И растерянный Алоиз понял, что спорить бесполезно.

* * *

– Удивлён, что вы не пробовали это вино, Саймон. Вы – настоящий ценитель красного… а вы, насколько я могу судить, именно настоящий, так вот, вы обязаны, просто обязаны были давным-давно насладиться букетом знаменитого Верпичайского Чёрного Старого.

– Я много слышал о нём, – вежливо отозвался Фил, – но не имел удовольствия пробовать.
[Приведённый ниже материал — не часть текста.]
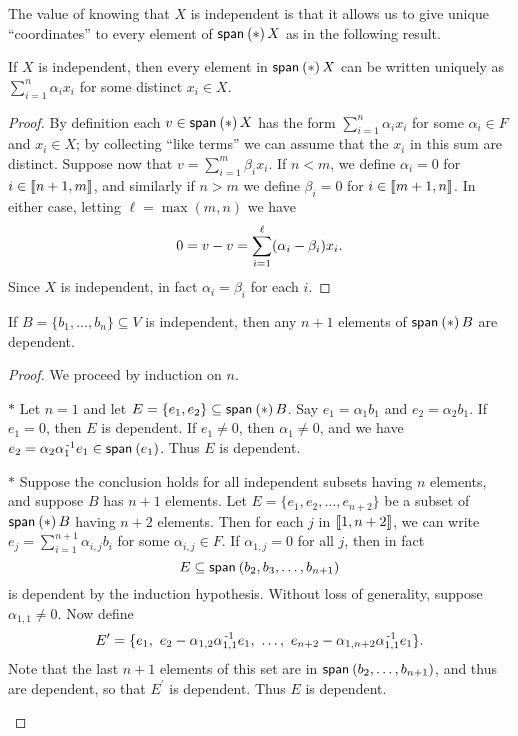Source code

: \documentclass{memoir}
\begin{document}
The value of knowing that $X$ is independent is that it allows us to give unique ``coordinates'' to every element of $\operatorname{\mathsf{span}}_{}\left(*\right){X}$ as in the following result.

\begin{prp}
If $X$ is independent, then every element in $\operatorname{\mathsf{span}}_{}\left(*\right){X}$ can be written uniquely as $\sum_{i=1}^n \alpha_i x_i$ for some distinct $x_i \in X$.
\end{prp}

\begin{proof}
By definition each $v \in \operatorname{\mathsf{span}}_{}\left(*\right){X}$ has the form $\sum_{i=1}^n \alpha_i x_i$ for some $\alpha_i \in F$ and $x_i \in X$; by collecting ``like terms'' we can assume that the $x_i$ in this sum are distinct. Suppose now that $v = \sum_{i=1}^m \beta_i x_i$. If $n < m$, we define $\alpha_i = 0$ for $i \in \llbracket n+1, m \rrbracket$, and similarly if $n > m$ we define $\beta_i = 0$ for $i \in \llbracket m+1, n \rrbracket$. In either case, letting $\ell = \max(m,n)$ we have \[0 = v - v = \sum_{i=1}^{\mathclap{\ell}} (\alpha_i - \beta_i) x_i. \] Since $X$ is independent, in fact $\alpha_i = \beta_i$ for each $i$.
\end{proof}

\begin{prp}
If $B = \{b_1,\ldots,b_n\} \subseteq V$ is independent, then any $n+1$ elements of $\operatorname{\mathsf{span}}_{}\left(*\right){B}$ are dependent.
\end{prp}

\begin{proof}
We proceed by induction on $n$.
\begin{enumerate*}
\item[$\ast$] Let $n = 1$ and let $E = \{e_1,e_2\} \subseteq \operatorname{\mathsf{span}}_{}\left(*\right){B}$. Say $e_1 = \alpha_1 b_1$ and $e_2 = \alpha_2 b_1$. If $e_1 = 0$, then $E$ is dependent. If $e_1 \neq 0$, then $\alpha_1 \neq 0$, and we have $e_2 = \alpha_2 \alpha_1^{{\,\text{-}1}} e_1 \in \operatorname{\mathsf{span}}_{}\left(e_1\right)$. Thus $E$ is dependent.
\item[$\ast$] Suppose the conclusion holds for all independent subsets having $n$ elements, and suppose $B$ has $n+1$ elements. Let $E = \{e_1,e_2,\ldots,e_{n+2}\}$ be a subset of $\operatorname{\mathsf{span}}_{}\left(*\right){B}$ having $n+2$ elements. Then for each $j$ in $\llbracket 1, n+2 \rrbracket$, we can write $e_j = \sum_{i=1}^{n+1} \alpha_{i,j} b_i$ for some $\alpha_{i,j} \in F$. If $\alpha_{1,j} = 0$ for all $j$, then in fact \[ E \subseteq \operatorname{\mathsf{span}}_{}\left(b_2,b_3,\ldots,b_{n+1}\right) \] is dependent by the induction hypothesis. Without loss of generality, suppose $\alpha_{1,1} \neq 0$. Now define \[ E^\prime = \{e_1,\ e_2 - \alpha_{1,2}\alpha_{1,1}^{{\,\text{-}1}} e_1,\ \ldots,\ e_{n+2} - \alpha_{1,n+2} \alpha_{1,1}^{{\,\text{-}1}} e_1 \}. \] Note that the last $n+1$ elements of this set are in $\operatorname{\mathsf{span}}_{}\left(b_2,\ldots,b_{n+1}\right)$, and thus are dependent, so that $E^\prime$ is dependent. Thus $E$ is dependent. \qedhere
\end{enumerate*}
\end{proof}
\end{document}

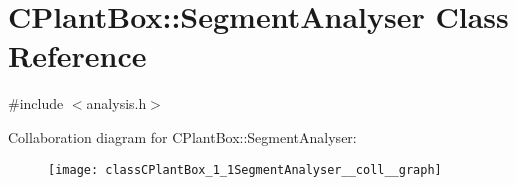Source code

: \hypertarget{classCPlantBox_1_1SegmentAnalyser}{}\section{C\+Plant\+Box\+:\+:Segment\+Analyser Class Reference}
\label{classCPlantBox_1_1SegmentAnalyser}


{\ttfamily \#include $<$analysis.\+h$>$}



Collaboration diagram for C\+Plant\+Box\+:\+:Segment\+Analyser\+:\nopagebreak
\begin{figure}[H]
\begin{center}
\leavevmode
\texttt{[image: classCPlantBox\_1\_1SegmentAnalyser\_\_coll\_\_graph]}
\end{center}
\end{figure}
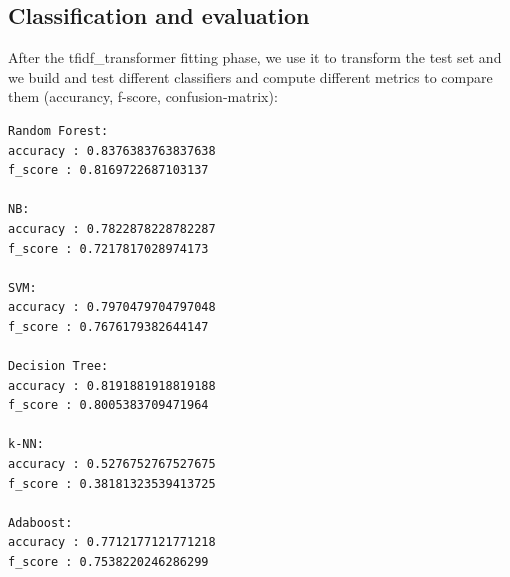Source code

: \documentclass[a4paper]{article}
\begin{document}
\subsection{Classification and evaluation}
After the tfidf\_transformer fitting phase, we use it to transform the test set and we build and test different classifiers and compute different metrics to compare them (accurancy, f-score, confusion-matrix):
\begin{verbatim}
Random Forest:
accuracy : 0.8376383763837638
f_score : 0.8169722687103137

NB:
accuracy : 0.7822878228782287
f_score : 0.7217817028974173

SVM:
accuracy : 0.7970479704797048
f_score : 0.7676179382644147

Decision Tree:
accuracy : 0.8191881918819188
f_score : 0.8005383709471964

k-NN:
accuracy : 0.5276752767527675
f_score : 0.38181323539413725

Adaboost:
accuracy : 0.7712177121771218
f_score : 0.7538220246286299
\end{verbatim}
\end{document}
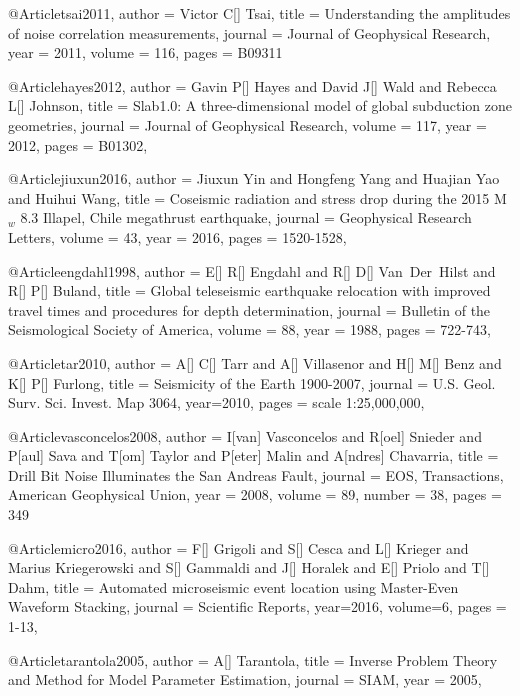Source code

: @Article{tsai2011,
  author = 	 {Victor C[] Tsai},
  title = 	 {Understanding the amplitudes of noise correlation measurements},
  journal = 	 {Journal of Geophysical Research},
  year = 	 2011,
  volume = 116,
  pages =	 {B09311}
}

@Article{hayes2012,
  author =	 { Gavin P[] Hayes and David J[] Wald and Rebecca L[] Johnson},
  title =	 {Slab1.0: A three-dimensional model of global subduction zone geometries},
  journal =	 {Journal of Geophysical Research},
  volume =	 117,
  year =	 2012,
  pages =	 {B01302},
}

@Article{jiuxun2016,
  author =	 { Jiuxun Yin and Hongfeng Yang and Huajian Yao and Huihui Wang},
  title =	 {Coseismic radiation and stress drop during the 2015 {M}$_w$ 8.3 {I}llapel, {C}hile megathrust earthquake},
  journal =	 {Geophysical Research Letters},
  volume =	 43,
  year =	 2016,
  pages =	 {1520-1528},
}

@Article{engdahl1998,
  author =	 {E[] R[] Engdahl and R[] D[]  Van~Der~Hilst and R[] P[] Buland},
  title =	 {Global teleseismic earthquake relocation with improved travel times and procedures for depth determination},
  journal =	 {Bulletin of the Seismological Society of America},
  volume =	 88,
  year =	 1988,
  pages =	 {722-743},
}

@Article{tar2010,
  author =	 {A[] C[] Tarr and A[] Villasenor and H[] M[] Benz and K[] P[] Furlong},
  title =	 {Seismicity of the {E}arth 1900-2007},
  journal =	 {U.S. Geol. Surv. Sci. Invest. Map 3064},
  year=2010,
  pages =	 {scale 1:25,000,000},
}

@Article{vasconcelos2008,
   author = { I[van] Vasconcelos and R[oel] Snieder and P[aul] Sava and T[om] Taylor and P[eter] Malin and A[ndres] Chavarria},
   title = {Drill Bit Noise Illuminates the {S}an {A}ndreas Fault},
   journal = {{EOS}, {T}ransactions, {A}merican {G}eophysical {U}nion},
   year = {2008},
   volume = {89},
   number = {38},
   pages = {349}
}

@Article{micro2016,
  author =	 {F[] Grigoli and S[] Cesca and L[] Krieger and Marius Kriegerowski and S[] Gammaldi and J[] Horalek and E[] Priolo and T[] Dahm},
  title =	 {Automated microseismic event location using Master-Even Waveform Stacking},
  journal =	 {Scientific Reports},
  year=2016,
  volume=6,
  pages =	 {1-13},
}





@Article{tarantola2005,
  author = 	 {A[] Tarantola},
  title = 	 {Inverse Problem Theory and Method for Model Parameter Estimation},
  journal = 	 {SIAM},
  year = 	 2005,
}







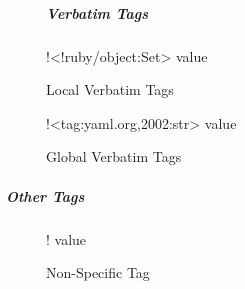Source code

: \begin{figure}[H]
\subparagraph{Verbatim Tags}
  \begin{minipage}[t]{0.48\textwidth}
    \vspace{0pt}
    \begin{bchart}[max=9, width=0.85\textwidth]
    \end{bchart}
  \end{minipage}
  \begin{minipage}[t]{0.48\textwidth}
    \vspace{0pt}
    \begin{yamlcode}
      !<!ruby/object:Set> value
    \end{yamlcode}
  \end{minipage}
  \caption{Local Verbatim Tags}
\end{figure}

\begin{figure}[H]
  \begin{minipage}[t]{0.48\textwidth}
    \vspace{0pt}
    \begin{bchart}[max=9, width=0.85\textwidth]
    \end{bchart}
  \end{minipage}
  \begin{minipage}[t]{0.48\textwidth}
    \vspace{0pt}
    \begin{yamlcode}
      !<tag:yaml.org,2002:str> value
    \end{yamlcode}
  \end{minipage}
  \caption{Global Verbatim Tags}
\end{figure}

\subparagraph{Other Tags}

\begin{figure}[H]
  \begin{minipage}[t]{0.48\textwidth}
    \vspace{0pt}
    \begin{bchart}[max=9, width=0.85\textwidth]
    \end{bchart}
  \end{minipage}
  \begin{minipage}[t]{0.48\textwidth}
    \vspace{0pt}
    \begin{yamlcode}
      ! value
    \end{yamlcode}
  \end{minipage}
  \caption{Non-Specific Tag}
\end{figure}

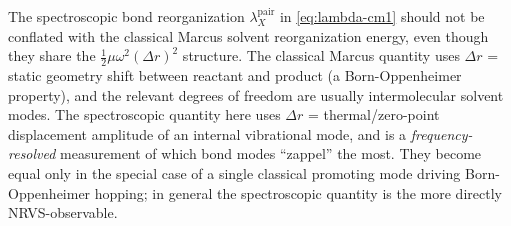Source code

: \documentclass[10pt,a4paper,twoside]{article}
\begin{document}
The spectroscopic bond reorganization $\lambda_X^\text{pair}$ in
\cref{eq:lambda-cm1} should not be conflated with the classical
Marcus solvent reorganization energy, even though they share the
$\tfrac{1}{2}\mu\omega^2(\Delta r)^2$ structure. The classical Marcus
quantity uses $\Delta r$ = static geometry shift between reactant
and product (a Born-Oppenheimer property), and the relevant degrees
of freedom are usually intermolecular solvent modes. The
spectroscopic quantity here uses $\Delta r$ = thermal/zero-point
displacement amplitude of an internal vibrational mode, and is a
\emph{frequency-resolved} measurement of which bond modes
``zappel'' the most. They become equal only in the special case
of a single classical promoting mode driving Born-Oppenheimer
hopping; in general the spectroscopic quantity is the more directly
NRVS-observable.
\end{document}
Менсала – не лучший мир для ценителя красного.

– Да, я понимаю, – протянул Руди.

– Местные вина производятся в небольших количествах, и их качество оставляет желать лучшего. А импортные к нам привозят нечасто. На Менсале предпочитают гнать крепкую бедовку: она проще в производстве и сильнее действует на организм.

– Бедовка глушит сознание.

– За это менсалийцы её и ценят.

– В таком случае я с особенным удовольствием открываю эту бутылку, Саймон, – рассмеялся Йорчик. – Обожаю наблюдать за тем, как неофиты приобщаются к Чёрному Старому и навсегда становятся его почитателями.